Gewerkschaften und Kirchen pochen auf Sonntagsruhe

Gewerkschaften und Kirchen pochen auf Sonntagsruhe
Kirchen und Gewerkschaften in Rheinland-Pfalz haben ihr gemeinsames Engagement für den arbeitsfreien Sonntag bekräftigt. Der zur jüdisch-christlichen Tradition gehörende arbeitsfreie Tag erinnere daran, dass die Menschen nicht nur zur Arbeit geschaffen seien und dass ihre Würde nicht an der Leistung hänge, teilten die evangelischen Landeskirchen in Hessen und Nassau, der Pfalz und im Rheinland am Mittwoch mit.
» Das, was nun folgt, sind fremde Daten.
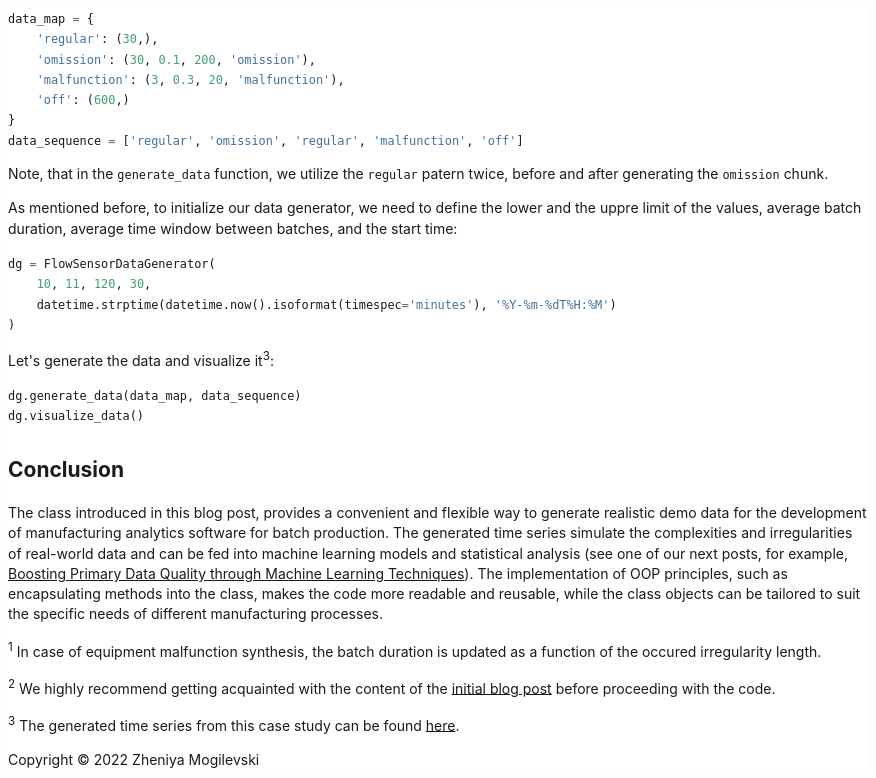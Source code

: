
 ```python
data_map = {
    'regular': (30,),
    'omission': (30, 0.1, 200, 'omission'),
    'malfunction': (3, 0.3, 20, 'malfunction'),
    'off': (600,)
}
data_sequence = ['regular', 'omission', 'regular', 'malfunction', 'off']
```
Note, that in the `generate_data` function, we utilize the `regular` patern twice, before and after generating the `omission` chunk.

As mentioned before, to initialize our data generator, we need to define the lower and the uppre limit of the values, average batch duration, average time window between batches, and the start time:

```python
dg = FlowSensorDataGenerator(
    10, 11, 120, 30,
    datetime.strptime(datetime.now().isoformat(timespec='minutes'), '%Y-%m-%dT%H:%M')
)
```
Let's generate the data and visualize it<sup>3</sup>:

```python
dg.generate_data(data_map, data_sequence)
dg.visualize_data()
```

<div id="myDiv_v1"></div>
<script>
  fetch('/assets/data/2022-08-06-full-viz.json')
    .then(response => response.json())
    .then(data => {
      Plotly.newPlot('myDiv_v1', data);
    });
</script>

 
## Conclusion

The class introduced in this blog post, provides a convenient and flexible way to generate realistic demo data for the development of manufacturing analytics software for batch production. The generated time series simulate the complexities and irregularities of real-world data and can be fed into machine learning models and statistical analysis (see one of our next posts, for example, [Boosting Primary Data Quality through Machine Learning Techniques](https://zhenev.github.io/2022-12-17-boosting-primary-data-quality-with-anomaly-detecting-autoencoder/)). The implementation of OOP principles, such as encapsulating methods into the class, makes the code more readable and reusable, while the class objects can be tailored to suit the specific needs of different manufacturing processes.

<sup>1</sup> In case of equipment malfunction synthesis, the batch duration is updated as a function of the occured irregularity length.

<sup>2</sup> We highly recommend getting acquainted with the content of the [initial blog post](https://zhenev.github.io/2022-07-16-real-life-sensor-data-modeling/) before proceeding with the code.

<sup>3</sup> The generated time series from this case study can be found [here](/assets/data/2022-08-06-generated-data.csv).

Copyright © 2022 Zheniya Mogilevski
Eine immer weitere Aufweichung der Sonntagsruhe sei für die Beschäftigten unzumutbar, ergänzte Dietmar Muscheid, der Vorsitzende des Deutschen Gewerkschaftsbunds (DGB) Rheinland-Pfalz/Saarland.

"Einen Tag in der Woche können und müssen die Geschäfte geschlossen bleiben", sagte Muscheid anlässlich des 125. Jahrestags des Verbots der Sonntagsarbeit. In den vergangenen Jahren sei die Sonntagsruhe erneut durch die Feiertagsgesetzgebung und die Novellierung der Ladenschlussgesetze in vielen Fällen aufgeweicht worden. Rund elf Millionen Beschäftigte in Deutschland arbeiteten auch an Sonn- und Feiertagen. In gemeinsamen Bündnissen - wie der Allianz für den freien Sonntag - engagieren sich Kirchen und DGB-Gewerkschaften vielerorts gegen eine Ausweitung der Sonntagsarbeit.